Aye FRST killed all the bad boys and the OTL scan is to see what services need repairing, and there are a few

Download Windows Repair (all in one) from this site

Install the programme then run

https://dl.dropbox.com/u/73555776/waio%20start.JPG

Go to step 3 and allow it to run SFC

https://dl.dropbox.com/u/73555776/waio%20step3.JPG

On the start repairs tab click start

https://dl.dropboxusercontent.com/u/73555776/waio%20startrep.JPG

Select the following items and tick restart system when finished

https://dl.dropbox.com/u/73555776/waio%20rep%20list.JPG

Hi!

I did everything you told me and the problem seems solved, thanx alot!
Can’t believe i had this antivirus AND the support for free, thats awesome

Only little thing…
After running the windows tweaking i got that “windows is not genuine” thing…
My desktop is black…
I know this is not a windows troubleshooting service but if you know how to fix i’d be greatfull.

Deleted by Alan1998

That is an occasional side effect of this malware

A free phone call will fix that

If you have access to the Start button: Click the Start button, and type slui 4 in the search field and then press the “Enter” key. This will bring up the Activate by Phone dialog window. Follow the steps provided by the window. The phone activation process should only take about 6 minutes.
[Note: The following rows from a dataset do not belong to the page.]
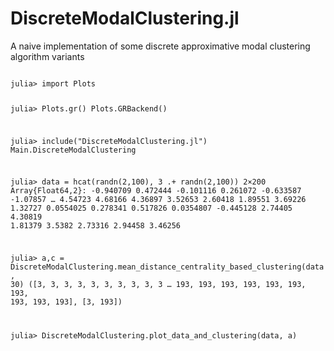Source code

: # DiscreteModalClustering.jl
A naive implementation of some discrete approximative modal clustering algorithm variants

<code>
julia> import Plots

julia> Plots.gr()
Plots.GRBackend()

julia> include("DiscreteModalClustering.jl")
Main.DiscreteModalClustering

julia> data = hcat(randn(2,100), 3 .+ randn(2,100))
2×200 Array{Float64,2}:
 -0.940709  0.472444   -0.101116  0.261072  -0.633587   -1.07857   …  4.54723  4.68166  4.36897  3.52653  2.60418  1.89551  3.69226
  1.32727   0.0554025   0.278341  0.517826   0.0354807  -0.445128     2.74405  4.30819  1.81379  3.5382   2.73316  2.94458  3.46256

julia> a,c = DiscreteModalClustering.mean_distance_centrality_based_clustering(data, 30)
([3, 3, 3, 3, 3, 3, 3, 3, 3, 3  …  193, 193, 193, 193, 193, 193, 193, 193, 193, 193], [3, 193])

julia> DiscreteModalClustering.plot_data_and_clustering(data, a)
</code>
b) If you do not have access to the Start button: Reboot and login to Vista, a dialog window will come up. In that window, click the option “Access computer with reduced functionality”. Once you do that, Internet Explorer or Firefox browser will open. In the address bar type c:\windows\system32\cmd.exe press enter, a new window will come up, type: slui 4 and hit enter and follow steps to Activate over the Phone.

NOTE: The important thing to this process is that you need to talk to a Live Activation Rep! When you first call, you will be interacting with an Automated Voice, either select the option to talk to a Live Rep or if there is no option, do not enter any numbers. This should force the automated voice to transfer you to a Live Rep.